Exercise objective | Nothing but the lines from the first line of the material below through the line that holds "film authority: https://film-authority.com/" should be set down, exactly and with pictures left out.
○ ○ ○
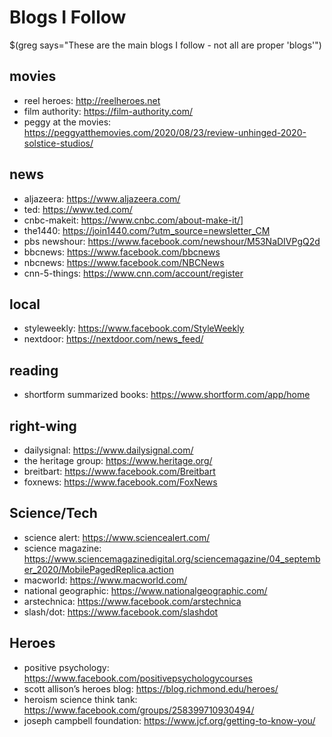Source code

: # Blogs I Follow
$(greg says="These are the main blogs I follow - not all are proper 'blogs'")

## movies
* reel heroes: http://reelheroes.net
* film authority: https://film-authority.com/
* peggy at the movies: https://peggyatthemovies.com/2020/08/23/review-unhinged-2020-solstice-studios/

## news
* aljazeera: https://www.aljazeera.com/
* ted: https://www.ted.com/
* cnbc-makeit: https://www.cnbc.com/about-make-it/]
* the1440: https://join1440.com/?utm_source=newsletter_CM
* pbs newshour: https://www.facebook.com/newshour/M53NaDIVPgQ2d
* bbcnews: https://www.facebook.com/bbcnews
* nbcnews: https://www.facebook.com/NBCNews
* cnn-5-things: https://www.cnn.com/account/register

## local
* styleweekly: https://www.facebook.com/StyleWeekly
* nextdoor: https://nextdoor.com/news_feed/

## reading
* shortform summarized books: https://www.shortform.com/app/home

## right-wing
* dailysignal: https://www.dailysignal.com/
* the heritage group: https://www.heritage.org/
* breitbart: https://www.facebook.com/Breitbart
* foxnews: https://www.facebook.com/FoxNews
  
## Science/Tech
* science alert: https://www.sciencealert.com/
* science magazine: https://www.sciencemagazinedigital.org/sciencemagazine/04_september_2020/MobilePagedReplica.action
* macworld: https://www.macworld.com/
* national geographic: https://www.nationalgeographic.com/
* arstechnica: https://www.facebook.com/arstechnica
* slash/dot: https://www.facebook.com/slashdot

## Heroes
* positive psychology: https://www.facebook.com/positivepsychologycourses
* scott allison’s heroes blog: https://blog.richmond.edu/heroes/
* heroism science think tank:  https://www.facebook.com/groups/258399710930494/
* joseph campbell foundation: https://www.jcf.org/getting-to-know-you/
<!--stackedit_data:
eyJoaXN0b3J5IjpbMTI2NTI2NTE3NywxNzIwMTUzMDYzLC04Nz
IzMjE5MzhdfQ==
-->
○ ○ ○
Solution |
Source code

: # Blogs I Follow
$(greg says="These are the main blogs I follow - not all are proper 'blogs'")

## movies
* reel heroes: http://reelheroes.net
* film authority: https://film-authority.com/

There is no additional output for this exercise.